Data to process =>
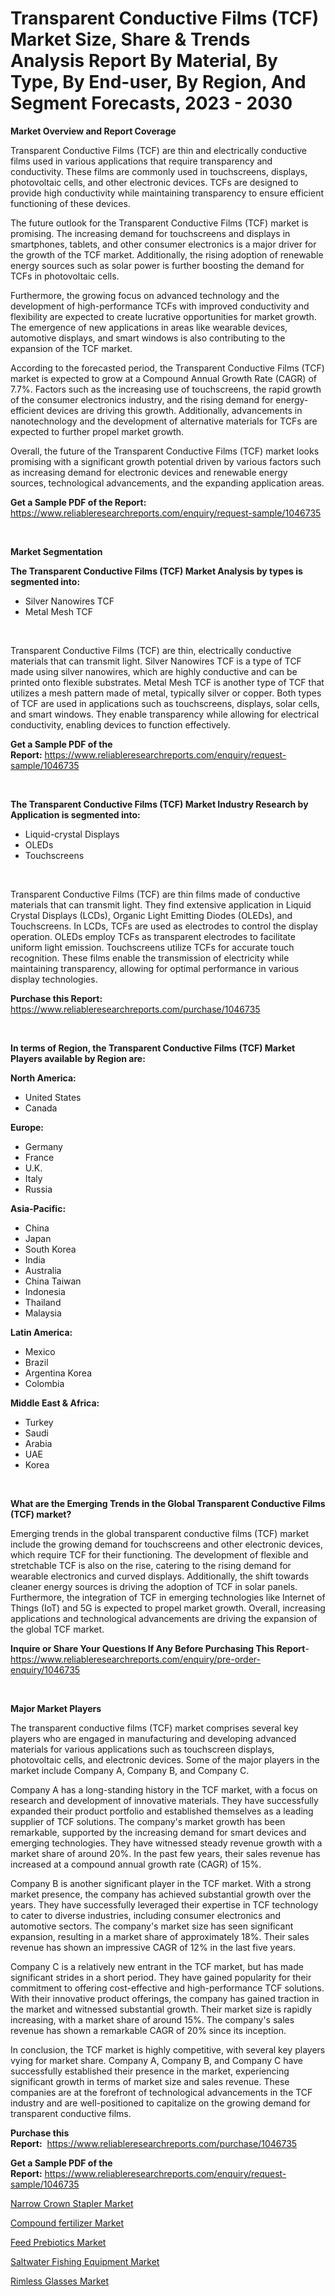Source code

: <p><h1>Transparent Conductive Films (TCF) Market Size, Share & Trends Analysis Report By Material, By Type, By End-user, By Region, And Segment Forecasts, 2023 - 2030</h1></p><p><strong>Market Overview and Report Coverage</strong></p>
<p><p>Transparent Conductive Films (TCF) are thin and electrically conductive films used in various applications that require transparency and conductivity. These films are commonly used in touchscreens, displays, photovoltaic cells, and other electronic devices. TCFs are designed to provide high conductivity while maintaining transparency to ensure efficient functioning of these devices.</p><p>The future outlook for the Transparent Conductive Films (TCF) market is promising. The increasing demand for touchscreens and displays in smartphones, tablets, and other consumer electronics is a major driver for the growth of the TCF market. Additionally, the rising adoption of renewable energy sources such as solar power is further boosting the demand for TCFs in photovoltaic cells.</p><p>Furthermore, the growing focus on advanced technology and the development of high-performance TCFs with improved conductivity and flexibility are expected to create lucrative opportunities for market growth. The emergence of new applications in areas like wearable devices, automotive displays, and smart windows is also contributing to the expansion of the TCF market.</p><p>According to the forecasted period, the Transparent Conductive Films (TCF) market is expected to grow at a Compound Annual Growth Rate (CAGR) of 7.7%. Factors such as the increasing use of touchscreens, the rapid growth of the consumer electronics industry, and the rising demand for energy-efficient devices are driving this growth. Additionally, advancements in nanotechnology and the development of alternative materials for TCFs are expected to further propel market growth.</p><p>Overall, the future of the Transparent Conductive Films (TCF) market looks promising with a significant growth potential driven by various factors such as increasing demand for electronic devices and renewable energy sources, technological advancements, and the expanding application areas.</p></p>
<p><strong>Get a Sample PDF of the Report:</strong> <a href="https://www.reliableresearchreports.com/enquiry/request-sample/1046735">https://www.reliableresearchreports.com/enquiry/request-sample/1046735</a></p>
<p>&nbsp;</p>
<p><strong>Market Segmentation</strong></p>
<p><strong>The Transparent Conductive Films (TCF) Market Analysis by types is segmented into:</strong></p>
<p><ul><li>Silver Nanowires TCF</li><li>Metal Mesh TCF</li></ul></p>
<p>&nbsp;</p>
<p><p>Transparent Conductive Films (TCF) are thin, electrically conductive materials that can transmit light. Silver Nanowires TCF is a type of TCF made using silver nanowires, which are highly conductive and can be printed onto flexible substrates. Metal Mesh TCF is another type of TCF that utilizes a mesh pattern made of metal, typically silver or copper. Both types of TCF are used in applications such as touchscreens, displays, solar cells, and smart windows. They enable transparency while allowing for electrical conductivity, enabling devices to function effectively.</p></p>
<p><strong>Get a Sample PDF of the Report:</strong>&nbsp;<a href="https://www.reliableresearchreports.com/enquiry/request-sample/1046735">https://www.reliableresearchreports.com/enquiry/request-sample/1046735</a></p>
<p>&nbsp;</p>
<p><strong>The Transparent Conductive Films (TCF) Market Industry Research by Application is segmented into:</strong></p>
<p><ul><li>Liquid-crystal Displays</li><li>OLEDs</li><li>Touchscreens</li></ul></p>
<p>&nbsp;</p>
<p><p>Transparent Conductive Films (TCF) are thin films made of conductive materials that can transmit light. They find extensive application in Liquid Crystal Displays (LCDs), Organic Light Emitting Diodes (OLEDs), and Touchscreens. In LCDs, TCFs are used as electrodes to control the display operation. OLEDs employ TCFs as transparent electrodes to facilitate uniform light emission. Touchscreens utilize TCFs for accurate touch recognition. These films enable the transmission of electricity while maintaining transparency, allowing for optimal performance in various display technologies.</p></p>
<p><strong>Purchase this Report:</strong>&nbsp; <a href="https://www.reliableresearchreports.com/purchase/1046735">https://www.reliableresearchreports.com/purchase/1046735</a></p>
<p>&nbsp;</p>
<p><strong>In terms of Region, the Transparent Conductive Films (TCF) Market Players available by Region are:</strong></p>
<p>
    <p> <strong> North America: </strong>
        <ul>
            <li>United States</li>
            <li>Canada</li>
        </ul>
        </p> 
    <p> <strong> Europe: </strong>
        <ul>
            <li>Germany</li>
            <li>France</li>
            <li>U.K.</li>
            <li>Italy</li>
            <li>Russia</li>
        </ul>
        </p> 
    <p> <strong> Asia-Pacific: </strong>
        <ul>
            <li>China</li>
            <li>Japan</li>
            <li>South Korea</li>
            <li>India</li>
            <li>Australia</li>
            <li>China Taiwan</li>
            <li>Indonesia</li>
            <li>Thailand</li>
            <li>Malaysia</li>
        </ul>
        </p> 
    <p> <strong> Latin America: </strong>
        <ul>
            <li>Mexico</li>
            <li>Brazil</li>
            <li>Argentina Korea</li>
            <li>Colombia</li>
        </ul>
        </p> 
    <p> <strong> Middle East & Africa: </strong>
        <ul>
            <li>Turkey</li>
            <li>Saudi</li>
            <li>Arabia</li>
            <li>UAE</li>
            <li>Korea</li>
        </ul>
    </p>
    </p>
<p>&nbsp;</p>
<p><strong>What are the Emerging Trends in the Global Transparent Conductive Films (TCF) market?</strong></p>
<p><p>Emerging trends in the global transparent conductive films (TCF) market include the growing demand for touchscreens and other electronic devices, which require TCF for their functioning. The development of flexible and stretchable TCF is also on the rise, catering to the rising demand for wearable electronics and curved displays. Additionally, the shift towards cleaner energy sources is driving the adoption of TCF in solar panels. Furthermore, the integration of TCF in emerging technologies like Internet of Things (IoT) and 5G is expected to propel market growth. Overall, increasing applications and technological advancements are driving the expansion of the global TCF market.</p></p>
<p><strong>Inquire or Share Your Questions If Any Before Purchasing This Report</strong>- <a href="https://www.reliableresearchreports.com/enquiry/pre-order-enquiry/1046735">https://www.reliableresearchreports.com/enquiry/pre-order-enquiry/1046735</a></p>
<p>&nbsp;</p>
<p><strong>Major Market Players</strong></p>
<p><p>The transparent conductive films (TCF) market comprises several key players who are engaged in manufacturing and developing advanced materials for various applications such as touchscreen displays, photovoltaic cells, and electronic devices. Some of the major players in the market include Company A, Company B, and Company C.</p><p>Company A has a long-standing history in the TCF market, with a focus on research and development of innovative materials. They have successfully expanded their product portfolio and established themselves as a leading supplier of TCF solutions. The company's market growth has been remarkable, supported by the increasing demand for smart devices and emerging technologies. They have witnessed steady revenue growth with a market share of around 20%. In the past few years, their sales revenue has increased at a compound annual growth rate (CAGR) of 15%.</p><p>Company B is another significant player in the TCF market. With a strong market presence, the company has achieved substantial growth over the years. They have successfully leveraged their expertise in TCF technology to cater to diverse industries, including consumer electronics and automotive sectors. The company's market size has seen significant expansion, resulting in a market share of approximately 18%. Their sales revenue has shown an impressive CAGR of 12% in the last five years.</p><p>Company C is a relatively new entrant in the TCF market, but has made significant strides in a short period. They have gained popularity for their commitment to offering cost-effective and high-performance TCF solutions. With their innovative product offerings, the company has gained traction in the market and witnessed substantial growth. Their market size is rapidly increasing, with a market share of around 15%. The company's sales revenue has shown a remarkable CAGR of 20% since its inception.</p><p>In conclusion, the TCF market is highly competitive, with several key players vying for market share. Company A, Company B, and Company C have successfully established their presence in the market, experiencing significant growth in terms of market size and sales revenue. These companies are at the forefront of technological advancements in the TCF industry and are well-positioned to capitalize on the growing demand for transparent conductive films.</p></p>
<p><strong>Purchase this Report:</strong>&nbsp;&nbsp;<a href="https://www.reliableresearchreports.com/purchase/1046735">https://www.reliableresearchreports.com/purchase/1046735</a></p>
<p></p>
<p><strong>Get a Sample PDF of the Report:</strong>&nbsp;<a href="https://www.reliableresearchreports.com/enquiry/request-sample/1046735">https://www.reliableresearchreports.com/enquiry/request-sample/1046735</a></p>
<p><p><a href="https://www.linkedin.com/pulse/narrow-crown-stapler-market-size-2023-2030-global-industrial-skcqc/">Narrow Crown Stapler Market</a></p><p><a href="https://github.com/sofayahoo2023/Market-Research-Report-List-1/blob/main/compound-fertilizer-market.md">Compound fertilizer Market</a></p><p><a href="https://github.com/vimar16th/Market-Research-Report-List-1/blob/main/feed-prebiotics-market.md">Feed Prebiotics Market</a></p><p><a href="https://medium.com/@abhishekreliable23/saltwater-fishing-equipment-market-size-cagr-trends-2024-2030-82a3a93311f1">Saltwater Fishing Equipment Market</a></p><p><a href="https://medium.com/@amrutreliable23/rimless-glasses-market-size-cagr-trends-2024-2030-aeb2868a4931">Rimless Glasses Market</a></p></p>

Work order => Could you set down, exactly as written, the lines above between the one holding "<li>Argentina Korea</li>" and the one holding "<p><strong>What are the", inclusive, and nothing more?

Task output =>
            <li>Argentina Korea</li>
            <li>Colombia</li>
        </ul>
        </p> 
    <p> <strong> Middle East & Africa: </strong>
        <ul>
            <li>Turkey</li>
            <li>Saudi</li>
            <li>Arabia</li>
            <li>UAE</li>
            <li>Korea</li>
        </ul>
    </p>
    </p>
<p>&nbsp;</p>
<p><strong>What are the Emerging Trends in the Global Transparent Conductive Films (TCF) market?</strong></p>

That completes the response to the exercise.